50% is even better, though put the excess in another account. Further increase
the amount via 401k. Such an approach is the only real approach to (early)
retirement.

Think before buying a house. Given the need for a down payment (could be
accruing more interest in a high-yield account) and additional hidden costs,
it may be a poor investment. As long as returns are more than 2% above
inflation (average YoY increase in property value), a high-yield account is
likely a better place to park any savings.

Many jobs are a trap. Side hustles. Recurring revenue. Given APY, how long
would it take to have enough for retirement if you stopped adding money to an
investment account?

Choose friends and significant others well.

Healthcare and childcare costs rise the fastest compared to inflation.

------
cimmanom
Finding an awesome apartment with relatively low rent and then staying there
even as my salary nearly tripled.

For most of us, housing is our biggest monthly cost.
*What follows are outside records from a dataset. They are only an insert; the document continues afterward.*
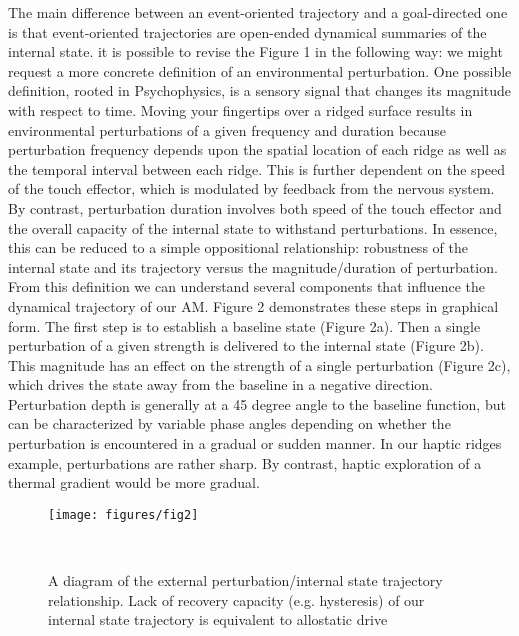 \documentclass{sigchi}
\begin{document}
The main difference between an event-oriented trajectory and a goal-directed one is that event-oriented trajectories are open-ended \cite{adam} dynamical summaries of the internal state. it is possible to revise the Figure 1 in the following way: we might request a more concrete definition of an environmental perturbation. One possible definition, rooted in Psychophysics, is a sensory signal that changes its magnitude with respect to time. Moving your fingertips over a ridged surface results in environmental perturbations of a given frequency and duration because perturbation frequency depends upon the spatial location of each ridge as well as the temporal interval between each ridge. This is further dependent on the speed of the touch effector, which is modulated by feedback from the nervous system. By contrast, perturbation duration involves both speed of the touch effector and the overall capacity of the internal state to withstand perturbations. In essence, this can be reduced to a simple oppositional relationship: robustness of the internal state and its trajectory versus the magnitude/duration of perturbation. \\
From this definition we can understand several components that influence the dynamical trajectory of our AM. Figure 2 demonstrates these steps in graphical form. The first step is to establish a baseline state (Figure 2a). Then a single perturbation of a given strength is delivered to the internal state (Figure 2b). This magnitude has an effect on the strength of a single perturbation (Figure 2c), which drives the state away from the baseline in a negative direction. Perturbation depth is generally at a 45 degree angle to the baseline function, but can be characterized by variable phase angles depending on whether the perturbation is encountered in a gradual or sudden manner. In our haptic ridges example, perturbations are rather sharp. By contrast, haptic exploration of a thermal gradient would be more gradual. \\
\begin{figure}[h]
\centering
  \texttt{[image: figures/fig2]}
  \caption{A diagram of the external perturbation/internal state trajectory relationship. Lack of recovery capacity (e.g. hysteresis) of our internal state trajectory is equivalent to allostatic drive}~\label{fig:figure2}
\end{figure}
\end{document}
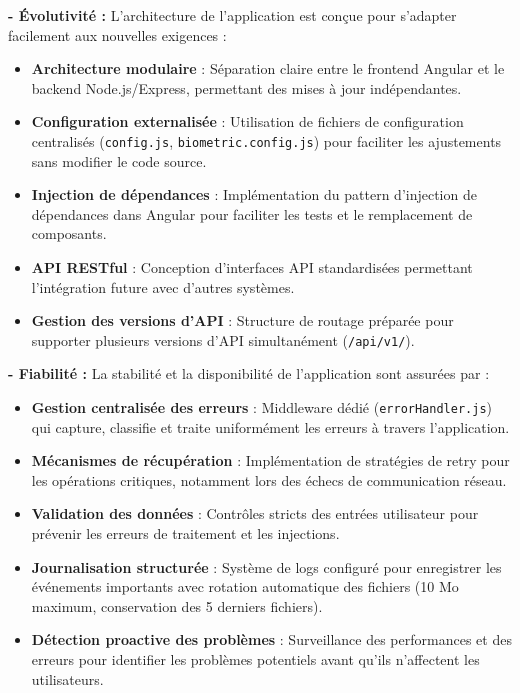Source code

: \textbf{- Évolutivité :} L'architecture de l'application est conçue pour s'adapter facilement aux nouvelles exigences :
\begin{itemize}[label=$\circ$]
  \item \textbf{Architecture modulaire} : Séparation claire entre le frontend Angular et le backend Node.js/Express, permettant des mises à jour indépendantes.
  \item \textbf{Configuration externalisée} : Utilisation de fichiers de configuration centralisés (\texttt{config.js}, \texttt{biometric.config.js}) pour faciliter les ajustements sans modifier le code source.
  \item \textbf{Injection de dépendances} : Implémentation du pattern d'injection de dépendances dans Angular pour faciliter les tests et le remplacement de composants.
  \item \textbf{API RESTful} : Conception d'interfaces API standardisées permettant l'intégration future avec d'autres systèmes.
  \item \textbf{Gestion des versions d'API} : Structure de routage préparée pour supporter plusieurs versions d'API simultanément (\texttt{/api/v1/}).
\end{itemize}

\textbf{- Fiabilité :} La stabilité et la disponibilité de l'application sont assurées par :
\begin{itemize}[label=$\circ$]
  \item \textbf{Gestion centralisée des erreurs} : Middleware dédié (\texttt{errorHandler.js}) qui capture, classifie et traite uniformément les erreurs à travers l'application.
  \item \textbf{Mécanismes de récupération} : Implémentation de stratégies de retry pour les opérations critiques, notamment lors des échecs de communication réseau.
  \item \textbf{Validation des données} : Contrôles stricts des entrées utilisateur pour prévenir les erreurs de traitement et les injections.
  \item \textbf{Journalisation structurée} : Système de logs configuré pour enregistrer les événements importants avec rotation automatique des fichiers (10 Mo maximum, conservation des 5 derniers fichiers).
  \item \textbf{Détection proactive des problèmes} : Surveillance des performances et des erreurs pour identifier les problèmes potentiels avant qu'ils n'affectent les utilisateurs.
\end{itemize}

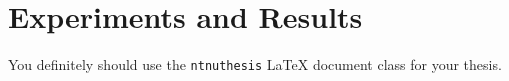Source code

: \chapter{Experiments and Results}

You definitely should use the \texttt{ntnuthesis} \LaTeX{} document class for your thesis.
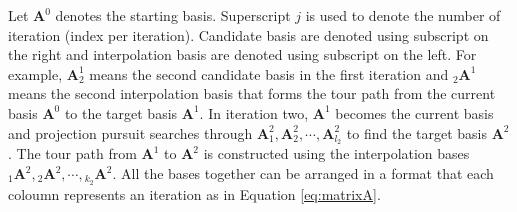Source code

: \documentclass[12pt]{article}
\begin{document}
Let \(\mathbf{A}^0\) denotes the starting basis. Superscript \(j\) is
used to denote the number of iteration (index per iteration). Candidate
basis are denoted using subscript on the right and interpolation basis
are denoted using subscript on the left. For example,
\(\mathbf{A}^1_{2}\) means the second candidate basis in the first
iteration and \({}_{2}\mathbf{A}^1\) means the second interpolation
basis that forms the tour path from the current basis \(\mathbf{A}^0\)
to the target basis \(\mathbf{A}^1\). In iteration two, \(\mathbf{A}^1\)
becomes the current basis and projection pursuit searches through
\(\mathbf{A}^2_{1}, \mathbf{A}^2_{2}, \cdots, \mathbf{A}^2_{l_2}\) to
find the target basis \(\mathbf{A}^2\). The tour path from
\(\mathbf{A}^1\) to \(\mathbf{A}^2\) is constructed using the
interpolation bases
\({}_{1}\mathbf{A}^2, {}_{2}\mathbf{A}^2, \cdots, {}_{k_2}\mathbf{A}^2\).
All the bases together can be arranged in a format that each coloumn
represents an iteration as in Equation \ref{eq:matrixA}.
\end{document}
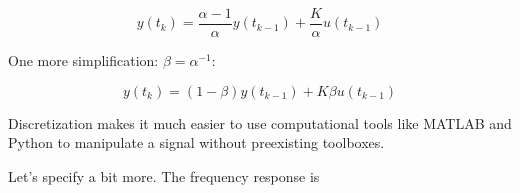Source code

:\documentclass{report}
\begin{document}
\begin{onehalfspacing}
\begin{flushleft}
\[y(t_k) = \frac{\alpha - 1}{\alpha} y(t_{k-1}) + \frac{K}{\alpha} u(t_{k-1})\]

One more simplification: \(\beta = \alpha^{-1}\):

\[y(t_k) = (1-\beta) y(t_{k-1}) + K \beta u(t_{k-1})\]

Discretization makes it much easier to use computational tools like MATLAB and Python to manipulate a signal without preexisting toolboxes.

\medskip

Let's specify a bit more. The frequency response is 

\end{flushleft}
\end{onehalfspacing}
\end{document}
If you can avoid
“upgrading your lifestyle” as you upgrade your income, that’s the biggest area
for savings.

I’m now saving $2400/mo (~$29k/yr) just on rent compared to the max that’s
considered financially viable at my current income.

------
Ayesh
Saving money with an automatic fund transfer. I setup an automatic fund
transfer from one account to the other (in the same bank), and that account is
not linked to any ATM. I often reward myself by making the same transfer more
than once in a month everytime I get a bonus or somethibg like that.